Vendredi, Clochette a eu un an. C'est arrivé comme une fleur.
J'ai eu une rose blanche hier.
Aujourd'hui, je vais me balader avec Peps sous un soleil léger.
C'est bon de ne rien faire et d'oublier les tracas du boulot...
Edit de presque 20h
Nous avons finalement fait Auvers-sur-Oise : le château-musée (avec des beaufs à la retraite qui ont... pété -!- et parlé fort), le parc (qui a failli nous échapper, merci le site officiel de la ville !), l'église, le cimetière, un petit restaurant sympa et un pot (photos à venir). Seul souci : j'ai les pieds qui ont souffert dans mes Converse. Je crois avoir bien fait de ne pas en acheter deux paires : ce n'est pas aussi confortable que je le croyais. On rigole bien, Peps et moi. Et puis ça ne nous empêche pas de nous confier non plus. Maintenant, je dois gérer mes angoisses habituelles pour les cours du lundi... Qui a dit que je taisais cet aspect de ma vie, mmm ?

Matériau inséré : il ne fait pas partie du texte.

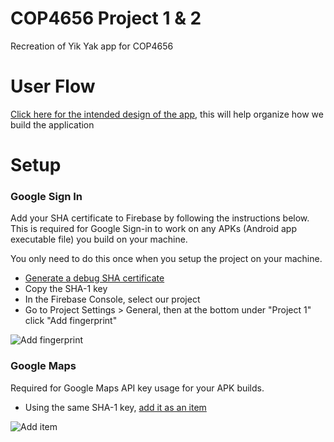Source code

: # COP4656 Project 1 & 2
Recreation of Yik Yak app for COP4656

# User Flow
[Click here for the intended design of the app](https://app.flowmapp.com/share/d8a6151a00e03209277bc930262ab10a), this will help organize how we build the application

# Setup
### Google Sign In
Add your SHA certificate to Firebase by following the instructions below. This is required for Google Sign-in to work on any APKs (Android app executable file) you build on your machine.

You only need to do this once when you setup the project on your machine.

* [Generate a debug SHA certificate](https://developers.google.com/android/guides/client-auth)
* Copy the SHA-1 key
* In the Firebase Console, select our project
* Go to Project Settings > General, then at the bottom under "Project 1" click "Add fingerprint"

![Add fingerprint](https://i.imgur.com/fEbTWWT.png)

### Google Maps
Required for Google Maps API key usage for your APK builds.

* Using the same SHA-1 key, [add it as an item](https://console.cloud.google.com/apis/credentials/key/6f88ff34-ae9b-4266-ab1a-29cf66871642?project=cop4656-proj1&authuser=2&consoleReturnUrl=https:%2F%2Fcloud.google.com%2Fmaps-platform%2F%3Fapis%3Dmaps%26project%3Dcop4656-proj1&consoleUI=CLOUD)

![Add item](https://i.imgur.com/XSOjsH6.png)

Mazette, j'aurais dû évoquer le poker avant : cela vous inspire ! La cravate ne m'a pas fait gagner (mise de 5€ par partie, donc pas de quoi se ruiner), malheureusement mais l'ambiance était super chouette. Les collègues de Pumpkin sont rigolotes comme tout. On a mangé des pizzas, elles ont pas mal bu, on a beaucoup ri. La soirée, au final, m'a coûté 20€ (deux parties de poker et ma participation aux frais). C'est presque moins qu'un restaurant, et ça n'a rien à voir avec. Je "savais" jouer au poker en ligne, mais je n'avais jamais joué "en vrai". Ben ça change quand même. Et pis j'aime bien les jolis jetons ! Et pis on avait même un super tapis très pro. Na. Je suis rentrée à 3h30 et me suis réveillée à 11h. Un paquet de copies m'attend encore... mais je termine d'émerger.
Aujourd'hui, malgré un lever tardif, un petit-déjeuner qui n'en finissait plus de s'étendre, des discussions sur MSN, tout ça, ben j'ai réussi à repasser une peu, corriger un paquet de copies et à me préparer pour ma soirée. Parce que ce soir, je fais pour la première fois un poker entre filles chez Pumpkin. La clique n'ouvre que peu son cercle, alors je suis contente. On joue cinq euro chacune, et la partie dure toute la nuit... Pour le coup, je me suis amusée niveau vêtements à être faussement mafieuse.
Je me demande si j'ajoute le borsalino noir...
A part ça, ben rien que j'aie envie d'étaler complaisamment ici. Qui veut venir admirer mon joli balcon pour causer -ou se taire ?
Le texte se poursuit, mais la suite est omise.